▸ **Instructions for the task**: Hunt for the word "await" across the entries below, copying each line that holds it.

Stored data entries:
══════════

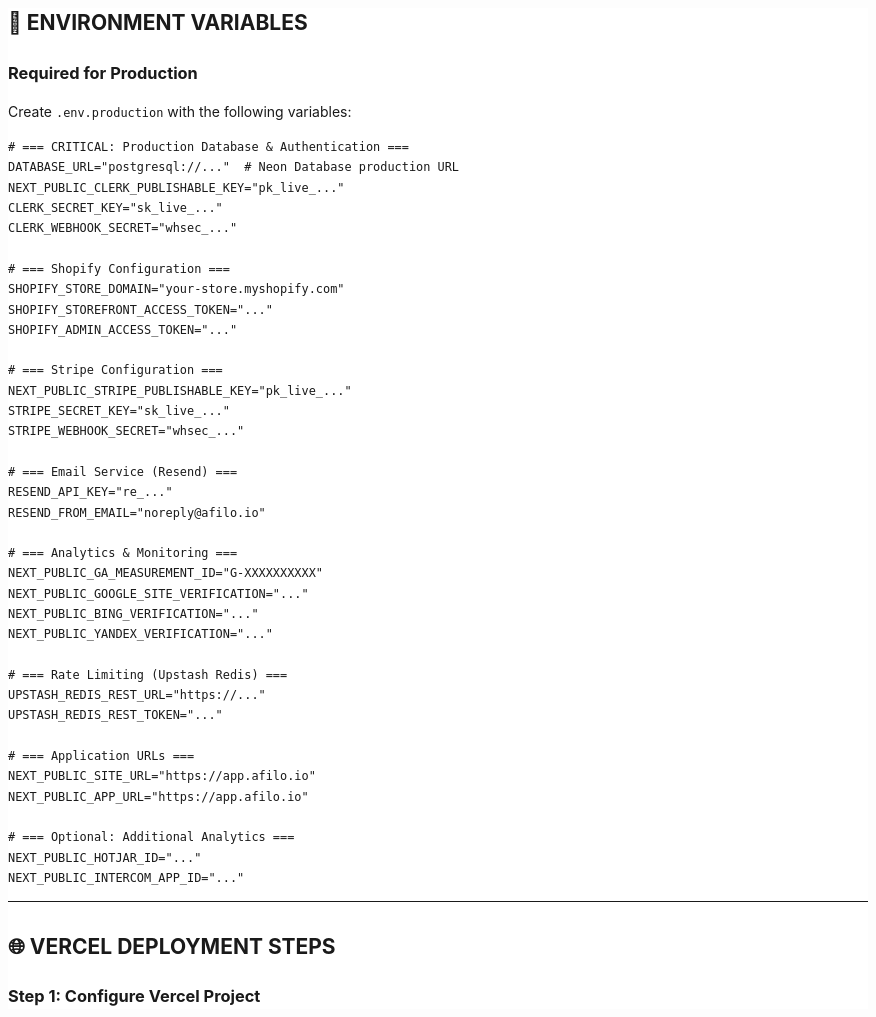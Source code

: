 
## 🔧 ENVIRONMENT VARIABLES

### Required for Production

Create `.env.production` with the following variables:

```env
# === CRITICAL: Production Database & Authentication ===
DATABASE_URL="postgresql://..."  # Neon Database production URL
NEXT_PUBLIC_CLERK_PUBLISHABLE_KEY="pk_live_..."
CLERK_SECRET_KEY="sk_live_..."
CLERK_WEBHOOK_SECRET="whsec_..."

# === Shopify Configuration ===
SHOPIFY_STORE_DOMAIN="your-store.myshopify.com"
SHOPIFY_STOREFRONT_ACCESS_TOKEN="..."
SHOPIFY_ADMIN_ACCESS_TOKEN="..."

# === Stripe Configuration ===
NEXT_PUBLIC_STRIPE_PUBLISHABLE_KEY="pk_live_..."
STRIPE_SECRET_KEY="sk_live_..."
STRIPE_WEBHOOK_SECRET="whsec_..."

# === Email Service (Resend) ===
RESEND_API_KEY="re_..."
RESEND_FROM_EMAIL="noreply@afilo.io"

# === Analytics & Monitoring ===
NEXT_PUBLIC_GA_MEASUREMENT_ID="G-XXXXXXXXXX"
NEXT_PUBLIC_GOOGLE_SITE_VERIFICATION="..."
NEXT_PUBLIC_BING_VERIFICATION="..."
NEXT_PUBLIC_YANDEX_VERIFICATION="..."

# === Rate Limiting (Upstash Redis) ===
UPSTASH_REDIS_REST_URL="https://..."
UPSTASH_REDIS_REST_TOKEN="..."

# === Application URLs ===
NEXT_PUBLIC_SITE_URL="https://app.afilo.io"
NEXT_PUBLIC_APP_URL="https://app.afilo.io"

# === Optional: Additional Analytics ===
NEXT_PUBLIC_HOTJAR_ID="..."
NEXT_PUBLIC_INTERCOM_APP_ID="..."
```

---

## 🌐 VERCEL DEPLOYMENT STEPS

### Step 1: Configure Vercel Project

══════════

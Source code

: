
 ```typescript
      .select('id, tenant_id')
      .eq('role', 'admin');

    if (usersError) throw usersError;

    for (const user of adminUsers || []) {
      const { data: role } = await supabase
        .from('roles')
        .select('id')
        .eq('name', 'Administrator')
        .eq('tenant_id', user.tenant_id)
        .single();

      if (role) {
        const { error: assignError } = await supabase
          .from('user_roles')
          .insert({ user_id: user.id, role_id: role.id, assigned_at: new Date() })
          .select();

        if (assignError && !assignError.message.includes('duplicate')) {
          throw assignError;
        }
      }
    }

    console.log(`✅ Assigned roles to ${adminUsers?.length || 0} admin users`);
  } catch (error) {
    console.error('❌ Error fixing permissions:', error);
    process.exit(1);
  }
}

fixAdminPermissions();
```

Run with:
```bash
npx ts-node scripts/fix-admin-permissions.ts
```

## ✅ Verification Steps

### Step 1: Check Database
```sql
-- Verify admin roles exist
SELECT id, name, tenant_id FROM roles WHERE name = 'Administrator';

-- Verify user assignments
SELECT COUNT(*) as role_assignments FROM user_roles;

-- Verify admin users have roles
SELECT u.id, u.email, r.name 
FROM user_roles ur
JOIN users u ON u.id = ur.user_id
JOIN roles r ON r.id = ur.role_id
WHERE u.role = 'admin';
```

══════════

▸ **Response to the task**:
      const { data: role } = await supabase
        const { error: assignError } = await supabase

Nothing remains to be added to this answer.